• Task brief:
Please copy each line of the listing below in which the word "denoted" appears.

• Data for the task:

════════════════

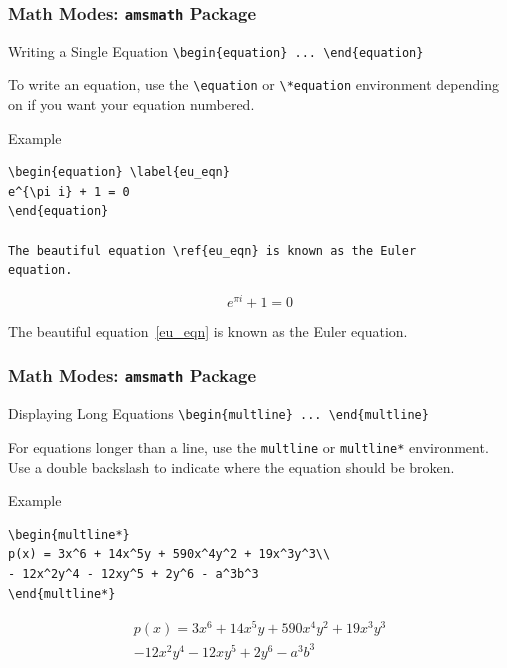 \begin{frame}[fragile]
\frametitle{Math Modes: \texttt{amsmath} Package} 
\begin{block}{Writing a Single Equation}
    \verb|\begin{equation} ... \end{equation}| \\
\end{block}
To write an equation, use the \verb|\equation| or \verb|\*equation| environment depending on if you want your equation numbered. %
\begin{exampleblock}{Example}
\small
\begin{verbatim}
\begin{equation} \label{eu_eqn}
e^{\pi i} + 1 = 0
\end{equation}

The beautiful equation \ref{eu_eqn} is known as the Euler
equation.
\end{verbatim}
\begin{equation} \label{eu_eqn}
e^{\pi i} + 1 = 0
\end{equation}

The beautiful equation~\ref{eu_eqn} is known as the Euler
equation.
\end{exampleblock}
\end{frame}



\begin{frame}[fragile]
\frametitle{Math Modes: \texttt{amsmath} Package} 
\begin{block}{Displaying Long Equations}
    \verb|\begin{multline} ... \end{multline}| \\
\end{block}
For equations longer than a line, use the \verb|multline| or \verb|multline*| environment. Use a double backslash to indicate where the equation should be broken.
\begin{exampleblock}{Example}
\small
\begin{verbatim}
\begin{multline*}
p(x) = 3x^6 + 14x^5y + 590x^4y^2 + 19x^3y^3\\ 
- 12x^2y^4 - 12xy^5 + 2y^6 - a^3b^3
\end{multline*}
\end{verbatim}
\begin{multline*}
p(x) = 3x^6 + 14x^5y + 590x^4y^2 + 19x^3y^3\\ 
- 12x^2y^4 - 12xy^5 + 2y^6 - a^3b^3
\end{multline*}
\end{exampleblock}
\end{frame}


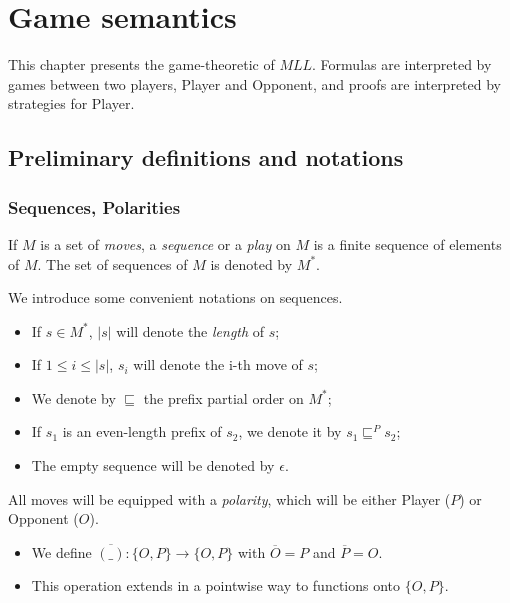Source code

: \chapter{Game semantics}\label{game-semantics}

This chapter presents the game-theoretic  of \(MLL\).
Formulas are interpreted by games between two players, Player and Opponent, and
proofs are interpreted by strategies for Player.

\section{Preliminary definitions and notations}\label{preliminary-definitions-and-notations}

\subsection{Sequences, Polarities}\label{sequences-polarities}

\begin{definition}[Sequences]
If $M$ is a set of \emph{moves}, a \emph{sequence} or a \emph{play} on $M$ is a finite sequence of elements of $M$. The set of sequences of $M$ is denoted by $M^*$.
\end{definition}

We introduce some convenient notations on sequences.
\begin{itemize}
\item If \(s\in M^*\), \(|s|\) will denote the \emph{length} of \(s\);
\item If \(1\leq i\leq |s|\), \(s_i\) will denote the i-th move of \(s\);
\item We denote by \(\sqsubseteq\) the prefix partial order on \(M^*\);
\item If \(s_1\) is an even-length prefix of \(s_2\), we denote it by \(s_1\sqsubseteq^P s_2\);
\item The empty sequence will be denoted by \(\epsilon\).
\end{itemize}

All moves will be equipped with a \emph{polarity}, which will be either Player (\(P\)) or Opponent (\(O\)).

\begin{itemize}
\item We define \(\overline{(\_)}:\{O,P\}\to \{O,P\}\) with \(\overline{O} = P\) and \(\overline{P} = O\).
\item This operation extends in a pointwise way to functions onto \(\{O,P\}\).
\end{itemize}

════════════════

• Output:
If $M$ is a set of \emph{moves}, a \emph{sequence} or a \emph{play} on $M$ is a finite sequence of elements of $M$. The set of sequences of $M$ is denoted by $M^*$.
\item The empty sequence will be denoted by \(\epsilon\).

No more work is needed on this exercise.